There is a striking functional resemblance between the imperative and the interjections. Both are functionally self-contained exclamatory expressions, both are little articulate (the singular imperative has no ending or has only -e, and the subject-pronoun is seldom expressed), and both are greatly dependent on intonation. In fact many interjections, primary and secondary, are used to express exhortations and commands (a-ha, hay, hi, harrow, out, etc. . . .), and many imperatives are used as interjections (abide, come, go bet, help, look . . . cf. present-day interjections like come on, go away, hear hear, say, say there, etc.)
さらに，Mustanoja (630--31) では，動詞の命令形が事実上の間投詞となっている例が多く挙げられている．
Brief commands, exhortations, and entreaties are comparable to interjections. Thus in certain circumstances the imperative mood of verbs may serve as a kind of interjection: --- abyd, Robyn, my leeve brother (Ch.
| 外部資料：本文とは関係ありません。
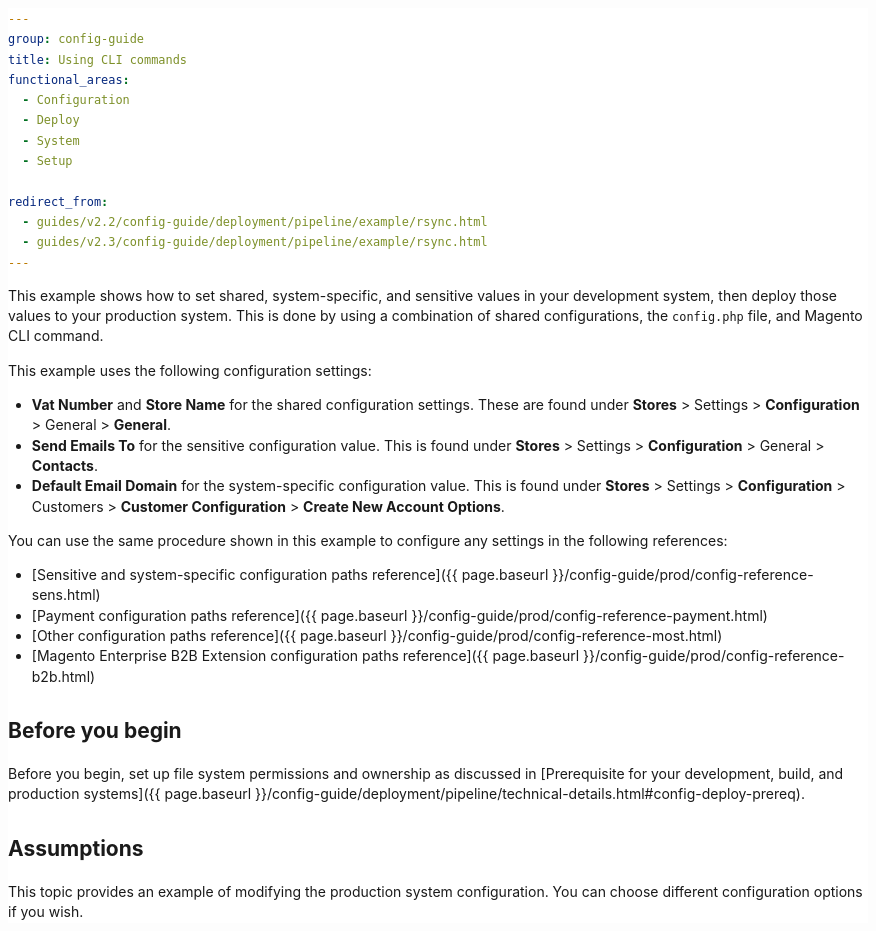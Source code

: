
 ```yaml
---
group: config-guide
title: Using CLI commands
functional_areas:
  - Configuration
  - Deploy
  - System
  - Setup

redirect_from:
  - guides/v2.2/config-guide/deployment/pipeline/example/rsync.html
  - guides/v2.3/config-guide/deployment/pipeline/example/rsync.html
---
```


This example shows how to set shared, system-specific, and sensitive values in your development system, then deploy those values to your production system.
This is done by using a combination of shared configurations, the `config.php` file, and Magento CLI command.

This example uses the following configuration settings:

* **Vat Number** and **Store Name** for the shared configuration settings.
  These are found under **Stores** > Settings > **Configuration** > General > **General**.
* **Send Emails To** for the sensitive configuration value.
  This is found under **Stores** > Settings > **Configuration** > General > **Contacts**.
* **Default Email Domain** for the system-specific configuration value.
  This is found under **Stores** > Settings > **Configuration** > Customers > **Customer Configuration** > **Create New Account Options**.

You can use the same procedure shown in this example to configure any settings in the following references:

* [Sensitive and system-specific configuration paths reference]({{ page.baseurl }}/config-guide/prod/config-reference-sens.html)
* [Payment configuration paths reference]({{ page.baseurl }}/config-guide/prod/config-reference-payment.html)
* [Other configuration paths reference]({{ page.baseurl }}/config-guide/prod/config-reference-most.html)
* [Magento Enterprise B2B Extension configuration paths reference]({{ page.baseurl }}/config-guide/prod/config-reference-b2b.html)

## Before you begin

Before you begin, set up file system permissions and ownership as discussed in [Prerequisite for your development, build, and production systems]({{ page.baseurl }}/config-guide/deployment/pipeline/technical-details.html#config-deploy-prereq).

## Assumptions

This topic provides an example of modifying the production system configuration.
You can choose different configuration options if you wish.
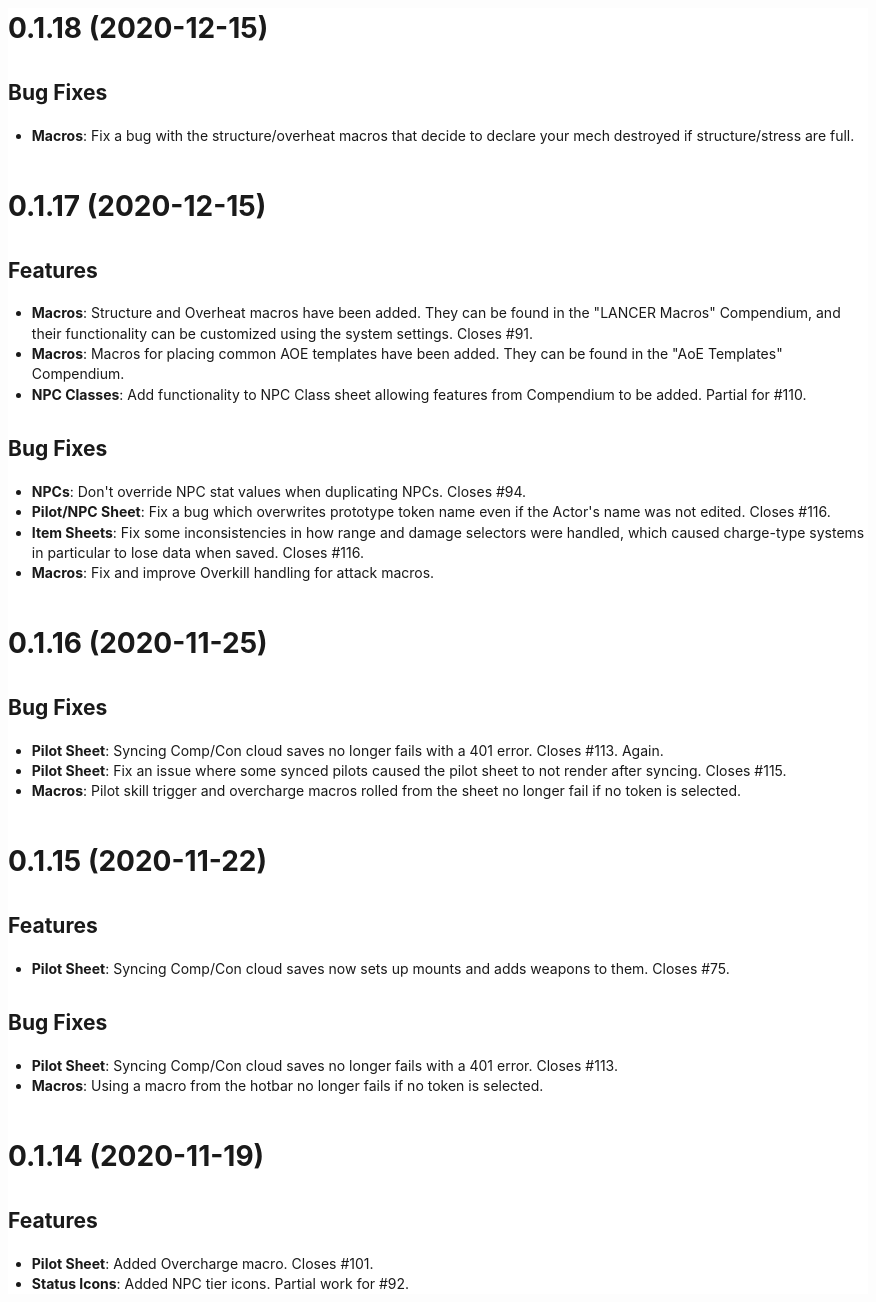 # 0.1.18 (2020-12-15)
## Bug Fixes
* **Macros**: Fix a bug with the structure/overheat macros that decide to declare your mech destroyed if structure/stress are full.

# 0.1.17 (2020-12-15)
## Features
* **Macros**: Structure and Overheat macros have been added. They can be found in the "LANCER Macros" Compendium, and their functionality can be customized using the system settings. Closes #91.
* **Macros**: Macros for placing common AOE templates have been added. They can be found in the "AoE Templates" Compendium.
* **NPC Classes**: Add functionality to NPC Class sheet allowing features from Compendium to be added. Partial for #110.

## Bug Fixes
* **NPCs**: Don't override NPC stat values when duplicating NPCs. Closes #94.
* **Pilot/NPC Sheet**: Fix a bug which overwrites prototype token name even if the Actor's name was not edited. Closes #116.
* **Item Sheets**: Fix some inconsistencies in how range and damage selectors were handled, which caused charge-type systems in particular to lose data when saved. Closes #116.
* **Macros**: Fix and improve Overkill handling for attack macros. 

# 0.1.16 (2020-11-25)
## Bug Fixes
* **Pilot Sheet**: Syncing Comp/Con cloud saves no longer fails with a 401 error. Closes #113. Again.
* **Pilot Sheet**: Fix an issue where some synced pilots caused the pilot sheet to not render after syncing. Closes #115.
* **Macros**: Pilot skill trigger and overcharge macros rolled from the sheet no longer fail if no token is selected.

# 0.1.15 (2020-11-22)
## Features
* **Pilot Sheet**: Syncing Comp/Con cloud saves now sets up mounts and adds weapons to them. Closes #75.

## Bug Fixes
* **Pilot Sheet**: Syncing Comp/Con cloud saves no longer fails with a 401 error. Closes #113.
* **Macros**: Using a macro from the hotbar no longer fails if no token is selected.

# 0.1.14 (2020-11-19)
## Features
* **Pilot Sheet**: Added Overcharge macro. Closes #101.
* **Status Icons**: Added NPC tier icons. Partial work for #92.
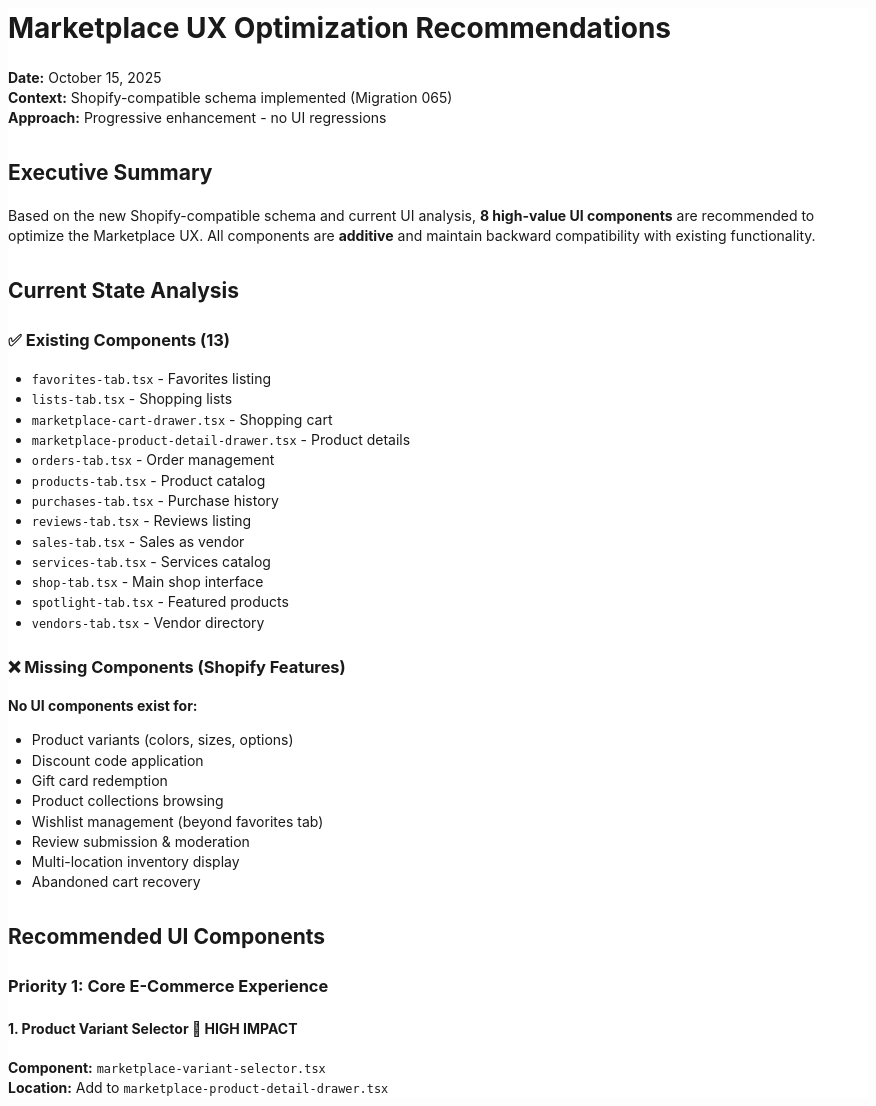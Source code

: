 # Marketplace UX Optimization Recommendations

**Date:** October 15, 2025  
**Context:** Shopify-compatible schema implemented (Migration 065)  
**Approach:** Progressive enhancement - no UI regressions

## Executive Summary

Based on the new Shopify-compatible schema and current UI analysis, **8 high-value UI components** are recommended to optimize the Marketplace UX. All components are **additive** and maintain backward compatibility with existing functionality.

## Current State Analysis

### ✅ Existing Components (13)
- `favorites-tab.tsx` - Favorites listing
- `lists-tab.tsx` - Shopping lists
- `marketplace-cart-drawer.tsx` - Shopping cart
- `marketplace-product-detail-drawer.tsx` - Product details
- `orders-tab.tsx` - Order management
- `products-tab.tsx` - Product catalog
- `purchases-tab.tsx` - Purchase history
- `reviews-tab.tsx` - Reviews listing
- `sales-tab.tsx` - Sales as vendor
- `services-tab.tsx` - Services catalog
- `shop-tab.tsx` - Main shop interface
- `spotlight-tab.tsx` - Featured products
- `vendors-tab.tsx` - Vendor directory

### ❌ Missing Components (Shopify Features)
**No UI components exist for:**
- Product variants (colors, sizes, options)
- Discount code application
- Gift card redemption
- Product collections browsing
- Wishlist management (beyond favorites tab)
- Review submission & moderation
- Multi-location inventory display
- Abandoned cart recovery

## Recommended UI Components

### Priority 1: Core E-Commerce Experience

#### 1. **Product Variant Selector** 🎯 HIGH IMPACT
**Component:** `marketplace-variant-selector.tsx`  
**Location:** Add to `marketplace-product-detail-drawer.tsx`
CT A Mil. 3129); --- come, þou art mysbilevyd (Cursor App. ii 823); --- go bet, peny, go bet, go! (Sec. Lyr. lvii refrain); --- quad Moyses, 'loc, her nu [is] bread' (Gen. & Ex. 3331); --- help, hooly croys of Bromeholm! (Ch. CT A Rv. 4286; in this and many other cases help might equally well be interpreted as a noun). Somewhat similar stereotyped uses of the imperative are herken and listen, which occur as conventional opening exclamations in numerous ME poems (herkneþ, boþe yonge and olde; --- lystenyþ, lordynges . . . .
・ Mustanoja, T. F. A Middle English Syntax. Helsinki: Société Néophilologique, 1960.